• [What you are asked to do]: When the line containing "We in fact have 1" is reached, copy it and each subsequent line of the material below exactly, through the last line.

>>

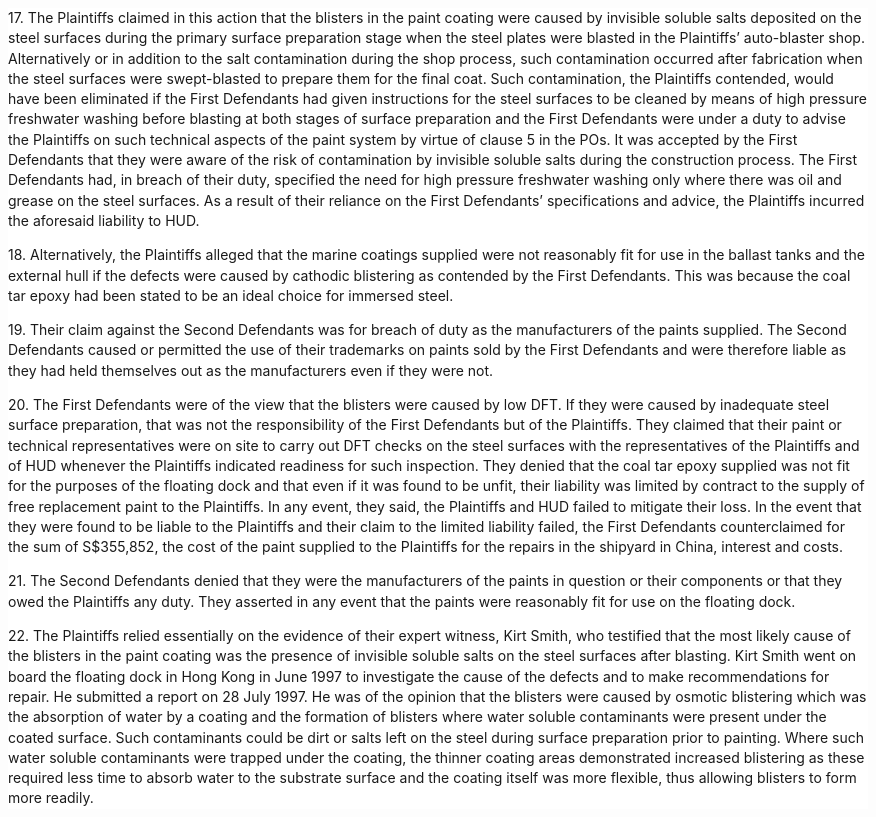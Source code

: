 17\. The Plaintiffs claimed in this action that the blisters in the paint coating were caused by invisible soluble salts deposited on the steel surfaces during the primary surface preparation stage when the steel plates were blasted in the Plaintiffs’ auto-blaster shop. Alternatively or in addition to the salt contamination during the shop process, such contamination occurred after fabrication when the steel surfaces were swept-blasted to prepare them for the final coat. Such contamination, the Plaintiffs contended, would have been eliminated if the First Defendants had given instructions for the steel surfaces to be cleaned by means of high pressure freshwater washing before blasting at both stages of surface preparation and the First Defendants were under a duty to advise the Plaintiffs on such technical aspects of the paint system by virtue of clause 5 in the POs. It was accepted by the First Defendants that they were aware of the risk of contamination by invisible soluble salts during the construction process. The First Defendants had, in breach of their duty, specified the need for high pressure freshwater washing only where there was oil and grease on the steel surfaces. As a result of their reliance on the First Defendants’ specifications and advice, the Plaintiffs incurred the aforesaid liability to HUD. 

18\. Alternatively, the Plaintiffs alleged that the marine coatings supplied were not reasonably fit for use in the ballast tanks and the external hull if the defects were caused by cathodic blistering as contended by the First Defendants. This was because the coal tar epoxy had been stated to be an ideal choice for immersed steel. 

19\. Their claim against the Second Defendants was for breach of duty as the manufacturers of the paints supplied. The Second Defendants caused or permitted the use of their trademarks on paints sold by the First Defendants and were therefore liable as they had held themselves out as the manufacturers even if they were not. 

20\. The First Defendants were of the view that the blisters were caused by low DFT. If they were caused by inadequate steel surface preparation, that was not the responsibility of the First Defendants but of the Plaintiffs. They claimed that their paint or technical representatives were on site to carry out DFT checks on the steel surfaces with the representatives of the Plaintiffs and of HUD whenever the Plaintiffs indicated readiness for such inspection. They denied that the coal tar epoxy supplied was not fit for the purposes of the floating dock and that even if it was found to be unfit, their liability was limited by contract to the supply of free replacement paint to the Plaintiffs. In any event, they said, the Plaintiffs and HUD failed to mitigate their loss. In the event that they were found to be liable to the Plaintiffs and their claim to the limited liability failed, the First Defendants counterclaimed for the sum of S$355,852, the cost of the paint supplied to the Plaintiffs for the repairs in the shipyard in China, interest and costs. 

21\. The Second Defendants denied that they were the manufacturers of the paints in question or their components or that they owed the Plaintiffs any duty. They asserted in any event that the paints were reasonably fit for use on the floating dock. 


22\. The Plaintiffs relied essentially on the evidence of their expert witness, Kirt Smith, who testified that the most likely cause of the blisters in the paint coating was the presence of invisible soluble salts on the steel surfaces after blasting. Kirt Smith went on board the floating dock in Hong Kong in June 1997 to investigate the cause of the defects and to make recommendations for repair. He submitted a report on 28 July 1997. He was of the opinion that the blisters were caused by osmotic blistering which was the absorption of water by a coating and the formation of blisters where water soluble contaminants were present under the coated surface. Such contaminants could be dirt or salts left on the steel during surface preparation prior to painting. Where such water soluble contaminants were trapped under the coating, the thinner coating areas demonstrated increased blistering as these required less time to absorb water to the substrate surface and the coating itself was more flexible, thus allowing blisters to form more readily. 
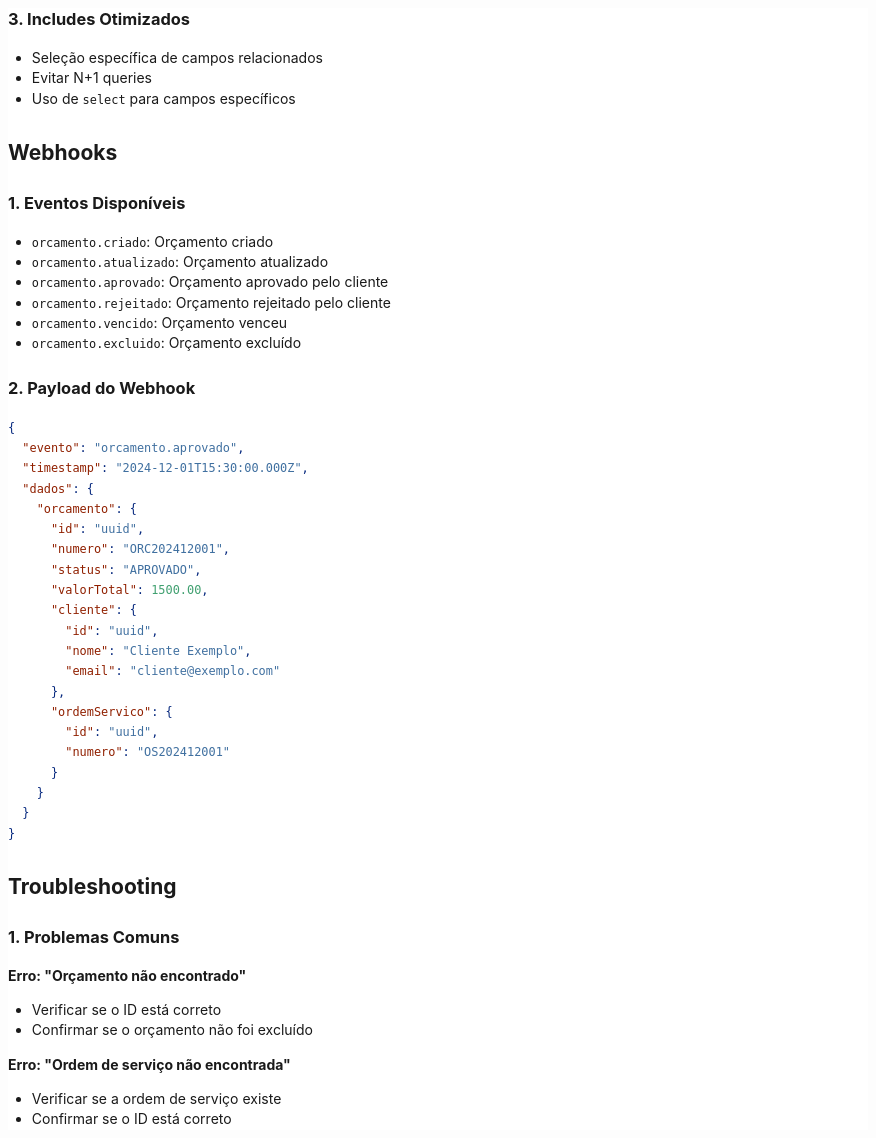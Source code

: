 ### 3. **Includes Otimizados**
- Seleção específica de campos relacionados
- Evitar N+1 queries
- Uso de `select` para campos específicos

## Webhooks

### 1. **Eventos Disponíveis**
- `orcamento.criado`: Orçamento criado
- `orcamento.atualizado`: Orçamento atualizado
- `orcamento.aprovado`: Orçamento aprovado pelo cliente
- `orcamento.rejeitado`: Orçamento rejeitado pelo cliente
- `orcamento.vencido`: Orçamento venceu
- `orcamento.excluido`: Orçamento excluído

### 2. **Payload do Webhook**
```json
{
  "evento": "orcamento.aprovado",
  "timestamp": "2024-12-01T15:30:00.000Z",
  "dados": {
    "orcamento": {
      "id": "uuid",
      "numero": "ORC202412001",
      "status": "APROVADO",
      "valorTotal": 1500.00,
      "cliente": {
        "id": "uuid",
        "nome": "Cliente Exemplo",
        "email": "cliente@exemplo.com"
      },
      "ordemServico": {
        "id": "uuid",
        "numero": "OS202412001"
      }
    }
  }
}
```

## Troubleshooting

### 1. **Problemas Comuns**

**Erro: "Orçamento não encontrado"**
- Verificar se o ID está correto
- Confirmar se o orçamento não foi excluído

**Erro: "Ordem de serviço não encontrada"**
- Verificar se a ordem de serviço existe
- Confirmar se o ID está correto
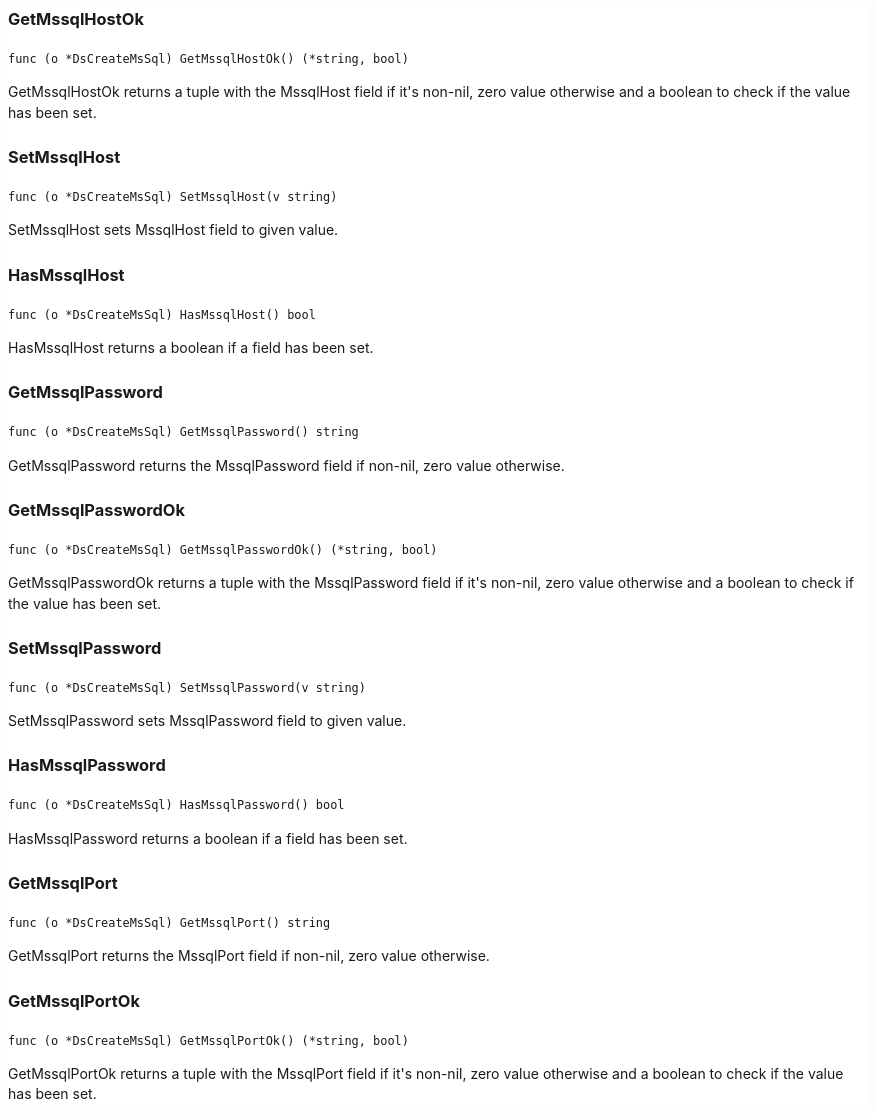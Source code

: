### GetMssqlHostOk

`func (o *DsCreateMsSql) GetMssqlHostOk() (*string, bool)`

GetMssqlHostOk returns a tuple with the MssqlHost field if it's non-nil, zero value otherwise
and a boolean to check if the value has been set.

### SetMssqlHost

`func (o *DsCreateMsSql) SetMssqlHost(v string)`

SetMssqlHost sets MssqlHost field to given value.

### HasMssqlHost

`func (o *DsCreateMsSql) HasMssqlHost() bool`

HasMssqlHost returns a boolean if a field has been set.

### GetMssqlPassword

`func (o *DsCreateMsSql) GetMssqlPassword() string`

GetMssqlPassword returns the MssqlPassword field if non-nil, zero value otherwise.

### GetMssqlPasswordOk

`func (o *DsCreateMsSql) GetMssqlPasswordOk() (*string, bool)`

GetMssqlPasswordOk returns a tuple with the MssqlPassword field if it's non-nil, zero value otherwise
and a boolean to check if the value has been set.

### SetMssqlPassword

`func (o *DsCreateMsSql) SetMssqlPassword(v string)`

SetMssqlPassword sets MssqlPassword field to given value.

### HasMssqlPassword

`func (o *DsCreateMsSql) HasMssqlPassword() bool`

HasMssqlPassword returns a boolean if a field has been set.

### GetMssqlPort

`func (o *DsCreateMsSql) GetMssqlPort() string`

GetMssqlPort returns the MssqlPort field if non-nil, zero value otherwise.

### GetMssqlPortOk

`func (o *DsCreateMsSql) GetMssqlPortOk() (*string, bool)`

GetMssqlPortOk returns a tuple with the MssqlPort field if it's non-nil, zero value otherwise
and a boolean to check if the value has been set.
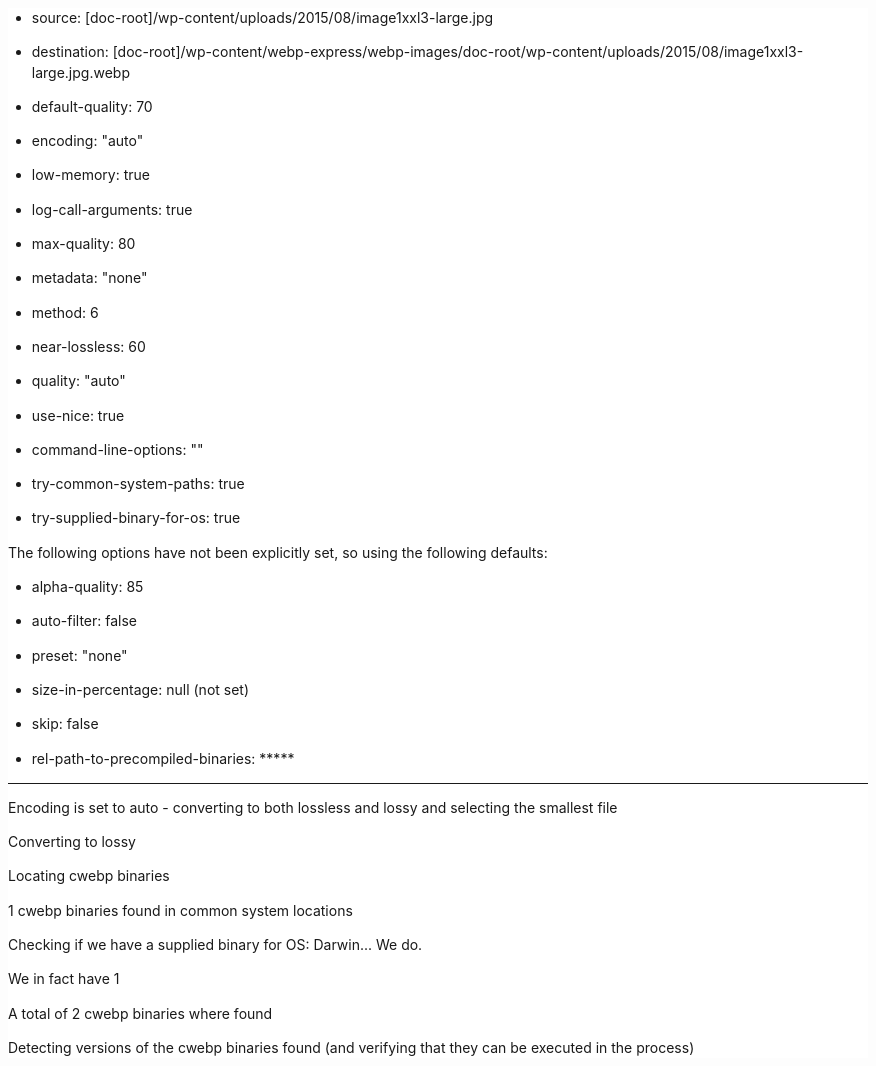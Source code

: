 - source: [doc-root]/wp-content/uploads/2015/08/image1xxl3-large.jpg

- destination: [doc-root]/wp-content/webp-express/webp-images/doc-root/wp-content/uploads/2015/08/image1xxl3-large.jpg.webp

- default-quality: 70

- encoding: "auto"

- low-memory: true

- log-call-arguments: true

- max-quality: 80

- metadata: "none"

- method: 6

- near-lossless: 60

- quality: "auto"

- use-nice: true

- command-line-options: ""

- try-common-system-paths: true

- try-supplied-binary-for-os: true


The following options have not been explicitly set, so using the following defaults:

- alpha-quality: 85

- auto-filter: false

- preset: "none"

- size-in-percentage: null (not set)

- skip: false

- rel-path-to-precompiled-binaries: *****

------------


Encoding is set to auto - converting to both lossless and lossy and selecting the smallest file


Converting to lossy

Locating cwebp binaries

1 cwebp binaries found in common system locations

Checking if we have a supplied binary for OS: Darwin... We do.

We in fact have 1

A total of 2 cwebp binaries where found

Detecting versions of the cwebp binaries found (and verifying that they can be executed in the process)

<<

• [Exercise response]:
We in fact have 1

A total of 2 cwebp binaries where found

Detecting versions of the cwebp binaries found (and verifying that they can be executed in the process)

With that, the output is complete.